**EXERCISE DESCRIPTION**
Would you go through the records below and copy each line with the string "type"?

**SOURCE DATA**
------------------------------------------------

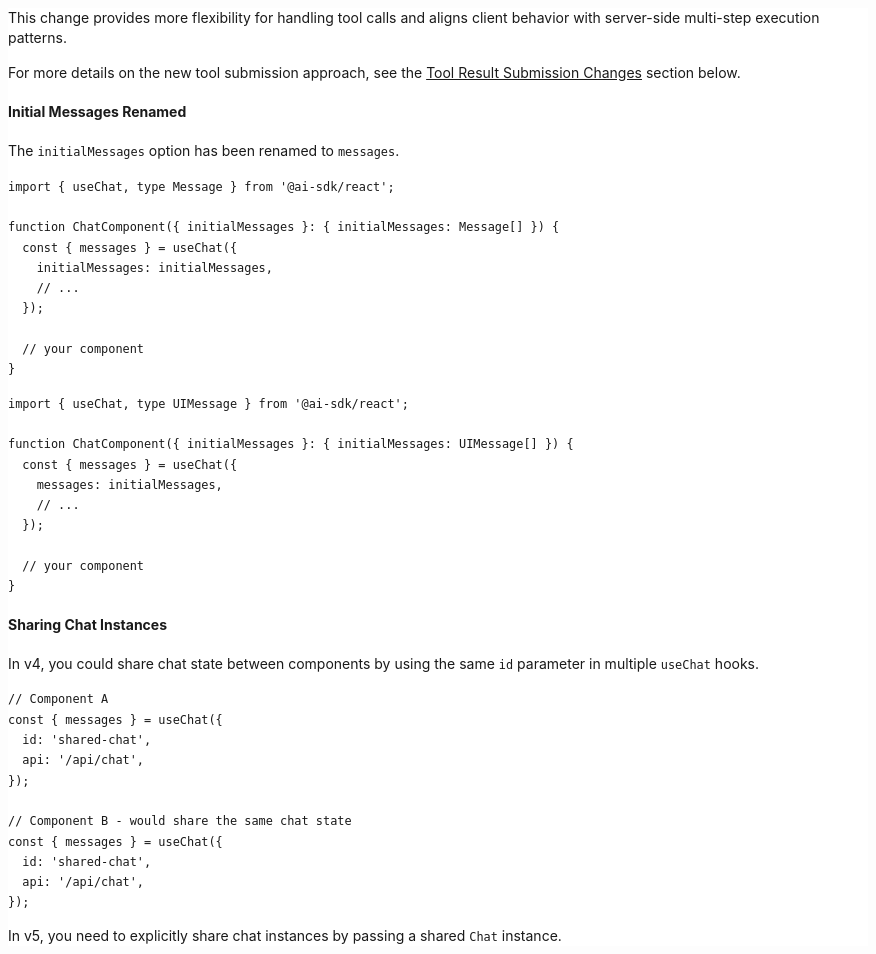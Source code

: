 This change provides more flexibility for handling tool calls and aligns client behavior with server-side multi-step execution patterns.

For more details on the new tool submission approach, see the [Tool Result Submission Changes](#tool-result-submission-changes) section below.

#### Initial Messages Renamed

The `initialMessages` option has been renamed to `messages`.

```tsx filename="AI SDK 4.0"
import { useChat, type Message } from '@ai-sdk/react';

function ChatComponent({ initialMessages }: { initialMessages: Message[] }) {
  const { messages } = useChat({
    initialMessages: initialMessages,
    // ...
  });

  // your component
}
```

```tsx filename="AI SDK 5.0"
import { useChat, type UIMessage } from '@ai-sdk/react';

function ChatComponent({ initialMessages }: { initialMessages: UIMessage[] }) {
  const { messages } = useChat({
    messages: initialMessages,
    // ...
  });

  // your component
}
```

#### Sharing Chat Instances

In v4, you could share chat state between components by using the same `id` parameter in multiple `useChat` hooks.

```tsx filename="AI SDK 4.0"
// Component A
const { messages } = useChat({
  id: 'shared-chat',
  api: '/api/chat',
});

// Component B - would share the same chat state
const { messages } = useChat({
  id: 'shared-chat',
  api: '/api/chat',
});
```

In v5, you need to explicitly share chat instances by passing a shared `Chat` instance.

------------------------------------------------

**EXERCISE RESPONSE**
import { useChat, type Message } from '@ai-sdk/react';
import { useChat, type UIMessage } from '@ai-sdk/react';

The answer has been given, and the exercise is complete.